I need to create a class solely for the purpose of encapsulating
a large number of disparate data items. At the moment I have no
plans for any methods for this class other than the bazillion
accessors required to access these various instance variables.
(In case it matters, this class is meant to be a private helper
class internal to a module, and it won't be subclassed.)
What is "best practice" for implementing this sort of class
*succinctly* (i.e. without a lot of repetitive accessor code)?
Also, one more question concerning syntax. Suppose that i represents
an instance of this class.

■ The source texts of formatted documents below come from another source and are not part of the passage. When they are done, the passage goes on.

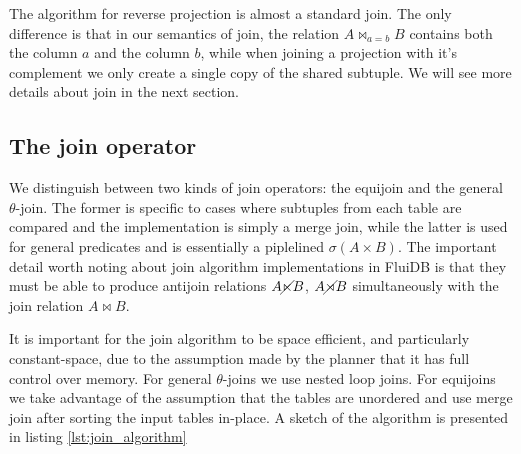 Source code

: The algorithm for reverse projection is almost a standard join. The
only difference is that in our semantics of join, the relation \(A
\Join_{a = b} B\) contains both the column \(a\) and the column \(b\),
while when joining a projection with it's complement we only create a
single copy of the shared subtuple. We will see more details about
join in the next section.

\subsection{The join operator}

We distinguish between two kinds of join operators: the equijoin and
the general \(\theta\)-join. The former is specific to cases where
subtuples from each table are compared and the implementation is
simply a merge join, while the latter is used for general predicates
and is essentially a piplelined \(\sigma(A \times B)\). The important
detail worth noting about join algorithm implementations in FluiDB is
that they must be able to produce antijoin relations \(A \cancel\ltimes B\),
\(A \cancel\rtimes B\) simultaneously with the join relation \(A \Join B\).

It is important for the join algorithm to be space efficient, and particularly
constant-space, due to the assumption made by the planner that it has full
control over memory. For general \(\theta\)-joins we use nested loop
joins. For equijoins we take advantage of the assumption that the
tables are unordered and use merge join after sorting the input tables
in-place. A sketch of the algorithm is presented in listing
\ref{lst:join_algorithm}

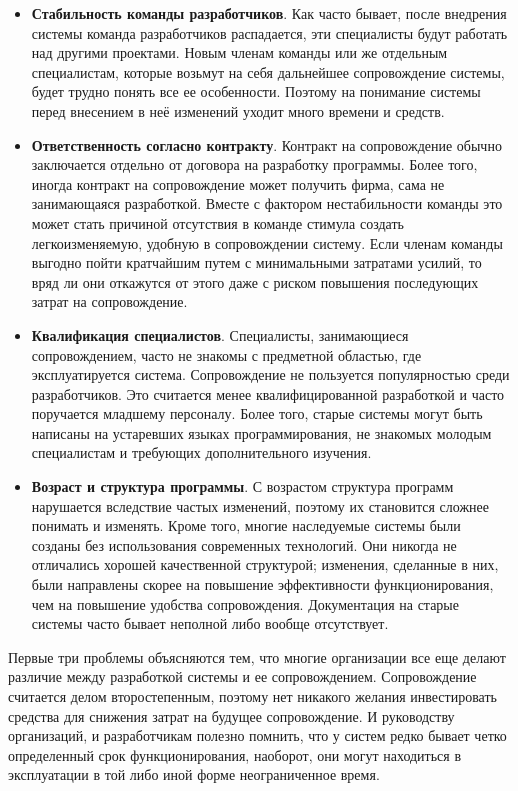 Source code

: \documentclass{../../text-style}
\begin{document}
\begin{itemize}
    \item \textbf{Стабильность команды разработчиков}. Как часто бывает, после внедрения системы команда разработчиков распадается, эти специалисты будут работать над другими проектами. Новым членам команды или же отдельным специалистам, которые возьмут на себя дальнейшее сопровождение системы, будет трудно понять все ее особенности. Поэтому на понимание системы перед внесением в неё изменений уходит много времени и средств.
    \item \textbf{Ответственность согласно контракту}. Контракт на сопровождение обычно заключается отдельно от договора на разработку программы. Более того, иногда контракт на сопровождение может получить фирма, сама не занимающаяся разработкой. Вместе с фактором нестабильности команды это может стать причиной отсутствия в команде стимула создать легкоизменяемую, удобную в сопровождении систему. Если членам команды выгодно пойти кратчайшим путем с минимальными затратами усилий, то вряд ли они откажутся от этого даже с риском повышения последующих затрат на сопровождение.
    \item \textbf{Квалификация специалистов}. Специалисты, занимающиеся сопровождением, часто не знакомы с предметной областью, где эксплуатируется система. Сопровождение не пользуется популярностью среди разработчиков. Это считается менее квалифицированной разработкой и часто поручается младшему персоналу. Более того, старые системы могут быть написаны на устаревших языках программирования, не знакомых молодым специалистам и требующих дополнительного изучения.
    \item \textbf{Возраст и структура программы}. С возрастом структура программ нарушается вследствие частых изменений, поэтому их становится сложнее понимать и изменять. Кроме того, многие наследуемые системы были созданы без использования современных технологий. Они никогда не отличались хорошей качественной структурой; изменения, сделанные в них, были направлены скорее на повышение эффективности функционирования, чем на повышение удобства сопровождения. Документация на старые системы часто бывает неполной либо вообще отсутствует.
\end{itemize}

Первые три проблемы объясняются тем, что многие организации все еще делают различие между разработкой системы и ее сопровождением. Сопровождение считается делом второстепенным, поэтому нет никакого желания инвестировать средства для снижения затрат на будущее сопровождение. И руководству организаций, и разработчикам полезно помнить, что у систем редко бывает четко определенный срок функционирования, наоборот, они могут находиться в эксплуатации в той либо иной форме неограниченное время.
\end{document}
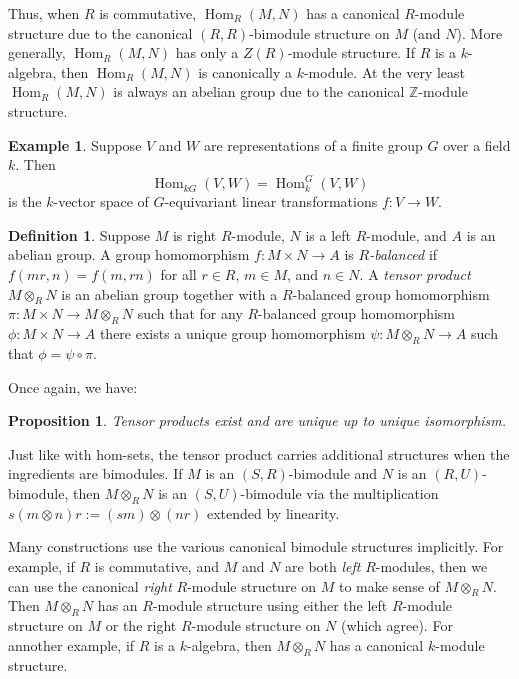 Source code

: \documentclass[12pt]{article}
\theoremstyle{plain}
\newtheorem{proposition}[theorem]{Proposition}
\theoremstyle{definition}
\newtheorem{definition}[theorem]{Definition}
\newtheorem{example}[theorem]{Example}
\theoremstyle{remark}
\numberwithin{equation}{section}
\begin{document}
Thus, when $R$ is commutative, $\operatorname{Hom}_R(M,N)$
has a canonical $R$-module structure due to the canonical
$(R,R)$-bimodule structure on $M$ (and $N$).
More generally, $\operatorname{Hom}_R(M,N)$ has only a $Z(R)$-module
structure.
If $R$ is a $k$-algebra, then $\operatorname{Hom}_R(M,N)$
is canonically a $k$-module.
At the very least $\operatorname{Hom}_R(M,N)$ is always an
abelian group due to the canonical $\mathbb{Z}$-module structure.

\begin{example}
Suppose $V$ and $W$ are representations of a finite group $G$
over a field $k$.
Then
\[
\operatorname{Hom}_{kG}(V,W) = \operatorname{Hom}^G_k(V,W)
\]
is the $k$-vector space of $G$-equivariant linear transformations
$f : V \to W$.
\end{example}

\begin{definition}
Suppose $M$ is right $R$-module, $N$ is a left $R$-module,
and $A$ is an abelian group.
A group homomorphism $f: M \times N \to A$ is \emph{$R$-balanced}
if $f(mr,n)=f(m,rn)$ for all $r \in R$, $m \in M$, and $n \in N$.
A \emph{tensor product} $M \otimes_R N$ is an abelian group
together with a $R$-balanced group homomorphism
$\pi : M \times N \to M \otimes_R N$ such that
for any $R$-balanced group homomorphism
$\phi : M \times N \to A$ there exists a unique
group homomorphism $\psi :  M \otimes_R N \to A$
such that $\phi = \psi \circ \pi$.
\end{definition}

Once again, we have:

\begin{proposition}
Tensor products exist and are unique up to unique isomorphism.
\end{proposition}

Just like with hom-sets, the tensor product carries additional
structures when the ingredients are bimodules.
If $M$ is an $(S,R)$-bimodule and $N$ is an $(R,U)$-bimodule,
then $M \otimes_R N$ is an $(S,U)$-bimodule via the multiplication
$s(m\otimes n)r := (sm) \otimes (nr)$ extended by linearity.

Many constructions use the various canonical bimodule structures
implicitly.
For example, if $R$ is commutative, and $M$ and $N$ are both
\emph{left} $R$-modules, then we can use the canonical
\emph{right} $R$-module structure on $M$
to make sense of $M \otimes_R N$.
Then $M \otimes_R N$ has an $R$-module structure using either the left
$R$-module structure on $M$ or the right $R$-module structure on $N$
(which agree).
For annother example, if $R$ is a $k$-algebra, then $M \otimes_R N$
has a canonical $k$-module structure.
\end{document}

Is it possible to define the class to
support this syntax
val = i.field
i.field += 6
...rather than this one
val = i.get_field()
i.set_field(i.get_field() + 6)
?
TIA!
~K
If it's just a completely dumb struct-like class, you might consider
something like:
http://docs.python.org/library/collections.html#collections.namedtuple
> What is "best practice" for implementing this sort of class
> *succinctly* (i.e. without a lot of repetitive accessor code)?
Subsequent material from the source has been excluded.